選択肢① 入浴日は決まっているので、ルールを守って今日入ってもらう。

選択肢② 了承して、明日のスタッフに任せることにする。

カイアル
カイアル

選択肢①は、スタッフ側を優先している印象で、
選択肢②は、利用者側を優先している印象を受けるね。

ルリ
ルリ

だけど、どっちの選択肢も間違ってないように思えますね。
判断が難しい…

選択肢①であれば、もしAさんだけが入浴日を気分で選べるようになると、他利用者から苦情がくる可能性があります。
翌日の入浴者数が多かったり、人員が少なかったりしたら、スタッフの負担も大きくなります。
そのような理由から、その日に入浴してもらうのも合理性があります。
どちらかといえば、施設側、スタッフ側のことを考えた選択になります。

選択肢②であれば、Aさんの気持ちを尊重した判断であると言えます。
もしかしたらAさんは体調が優れないかもしれません。
元気だったとしても、その日に無理に入浴してもらおうとしたら、Aさんを不穏にさせてしまう可能性もあります。

どちらの選択肢にも正当性はありますね。

もちろん他の選択肢もあると思いますが、いずれにしても何かしらの判断を下さなくてはなりません。

どのような基準にもとづいて決めるべきでしょうか?

3. ケア方針を決めるときに最も大切なこと

ケア方針や業務内容を決めるうえで最も重要なことは、「バランス指針」をあらかじめ決めておくことです。
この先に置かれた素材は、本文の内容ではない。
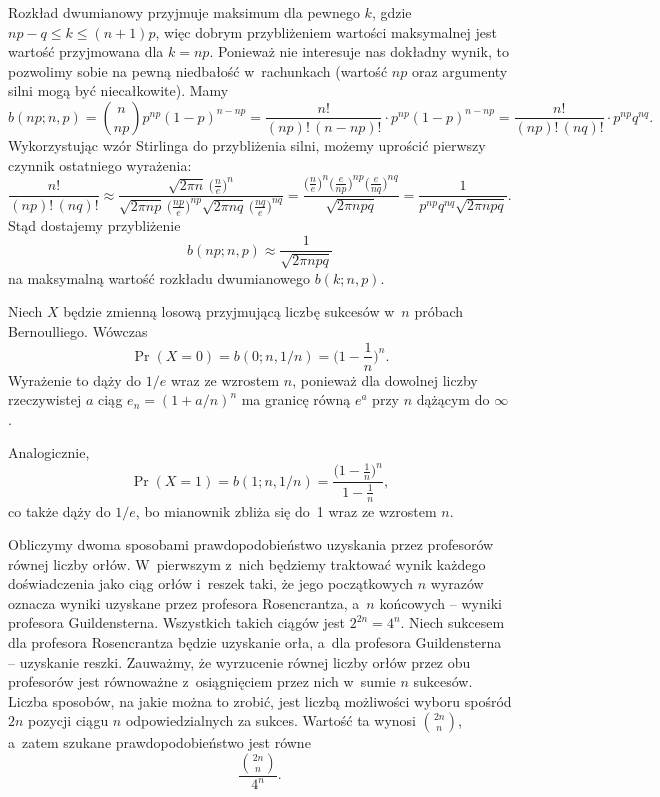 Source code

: \exercise %
Rozkład dwumianowy przyjmuje maksimum dla pewnego $k$, gdzie $np-q\le k\le(n+1)p$, więc dobrym przybliżeniem wartości maksymalnej jest wartość przyjmowana dla $k=np$. Ponieważ nie interesuje nas dokładny wynik, to pozwolimy sobie na pewną niedbałość w~rachunkach (wartość $np$ oraz argumenty silni mogą być niecałkowite). Mamy
\[
	b(np;n,p) = \binom{n}{np}p^{np}(1-p)^{n-np} = \frac{n!}{(np)!\,(n-np)!}\cdot p^{np}(1-p)^{n-np} = \frac{n!}{(np)!\,(nq)!}\cdot p^{np}q^{nq}.
\]
Wykorzystując wzór Stirlinga do przybliżenia silni, możemy uprościć pierwszy czynnik ostatniego wyrażenia:
\[
	\frac{n!}{(np)!\,(nq)!} \approx \frac{\sqrt{2\pi n}\,\bigl(\frac{n}{e}\bigr)^n}{\sqrt{2\pi np}\,\bigl(\frac{np}{e}\bigr)^{np}\sqrt{2\pi nq}\,\bigl(\frac{nq}{e}\bigr)^{nq}} = \frac{\bigl(\frac{n}{e}\bigr)^n\bigl(\frac{e}{np}\bigr)^{np}\bigl(\frac{e}{nq}\bigr)^{nq}}{\sqrt{2\pi npq}} = \frac{1}{p^{np}q^{nq}\sqrt{2\pi npq}}.
\]
Stąd dostajemy przybliżenie
\[
	b(np;n,p) \approx \frac{1}{\sqrt{2\pi npq}}
\]
na maksymalną wartość rozkładu dwumianowego $b(k;n,p)$.

\exercise %
Niech $X$ będzie zmienną losową przyjmującą liczbę sukcesów w~$n$ próbach Bernoulliego. Wówczas
\[
	\Pr(X=0) = b(0;n,1/n) = \biggl(1-\frac{1}{n}\biggr)^n.
\]
Wyrażenie to dąży do $1/e$ wraz ze wzrostem $n$, ponieważ dla dowolnej liczby rzeczywistej $a$ ciąg $e_n={(1+a/n)}^n$ ma granicę równą $e^a$ przy $n$ dążącym do $\infty$.

Analogicznie,
\[
	\Pr(X=1) = b(1;n,1/n) = \frac{\bigl(1-\frac{1}{n}\bigr)^n}{1-\frac{1}{n}},
\]
co także dąży do $1/e$, bo mianownik zbliża się do~1 wraz ze wzrostem $n$.

\exercise %
Obliczymy dwoma sposobami prawdopodobieństwo uzyskania przez profesorów równej liczby orłów. W~pierwszym z~nich będziemy traktować wynik każdego doświadczenia jako  ciąg orłów i~reszek taki, że jego początkowych $n$ wyrazów oznacza wyniki uzyskane przez profesora Rosencrantza, a~$n$ końcowych -- wyniki profesora Guildensterna. Wszystkich takich ciągów jest $2^{2n}=4^n$. Niech sukcesem dla profesora Rosencrantza będzie uzyskanie orła, a~dla profesora Guildensterna -- uzyskanie reszki. Zauważmy, że wyrzucenie równej liczby orłów przez obu profesorów jest równoważne z~osiągnięciem przez nich w~sumie $n$ sukcesów. Liczba sposobów, na jakie można to zrobić, jest liczbą możliwości wyboru spośród $2n$ pozycji ciągu $n$ odpowiedzialnych za sukces. Wartość ta wynosi $\binom{2n}{n}$, a~zatem szukane prawdopodobieństwo jest równe
\[
	\frac{\binom{2n}{n}}{4^n}.
\]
「バランス指針」とは ”「利用者側」と「スタッフ側」の力の比率” のことです。

これだけだと分かりにくいので、具体的に説明します。

通常、利用者へのケアの質を上げようとすれば、スタッフの負担が大きくなります。
例えば、施設で利用者の入浴日を、週2回 → 週3回に増やせば、その分の人員を増やす必要ができ、スタッフ側の負担が増します。
これは「利用者側」に力が寄った選択です。

反対に、入浴日を、週3回 → 週2回に減らせば、その分の人員が浮いて、スタッフの負担が軽減されます。
もちろん軽減された分だけ他の業務に力を入れられると思うので、一概にトータルのケアの質が落ちるとは言えませんが、入浴に限って言えばそれまでの週3回という質の維持ができなくなります。
これは「スタッフ側」に力が寄った選択です。

この「利用者側」と「スタッフ側」の力のバランスをどこに設定するかをあらかじめ決める、それが「バランス指針」となります。

力の配分例とそのイメージ
利用者側:スタッフ側=9:1 …… 利用者家族の意思を尊重し手厚いケアを行うが、スタッフの負担も大き
利用者側:スタッフ側=7:3 …… できるだけ利用者家族の意思を尊重するが、スタッフの負担もある程度考慮
利用者側:スタッフ側=3:7 …… 利用者家族の意思をある程度考慮するが、規則が厳しく融通も利きづらい

上記のように数字化しておくとイメージしやすいです。
ちなみにカイアルは、利用者:スタッフ=7:3、程度の比率で伝えています。
できるだけ利用者に重きをおきながらも、スタッフが疲れすぎず介護の仕事を楽しめるようにとの思いから、この比率にしています。

ルリ
ルリ

要は、利用者優位かスタッフ優位か、施設として決めとけってこと??

カイアル
カイアル

ざっくりで乱暴だけど、そうだね😓

実際には、さまざまな要因から判断して、ケア内容や業務内容を決めていくことになると思います。
その前段階の土台として、「バランス指針」をハッキリさせておくことは大切です。
実体験の話にはなりますが、驚くほど効果があります。

力の比率をあらかじめ決めて周知しておくと、それを前提とした意見が出てくるので、スタッフ間での対立も起こりにくいです。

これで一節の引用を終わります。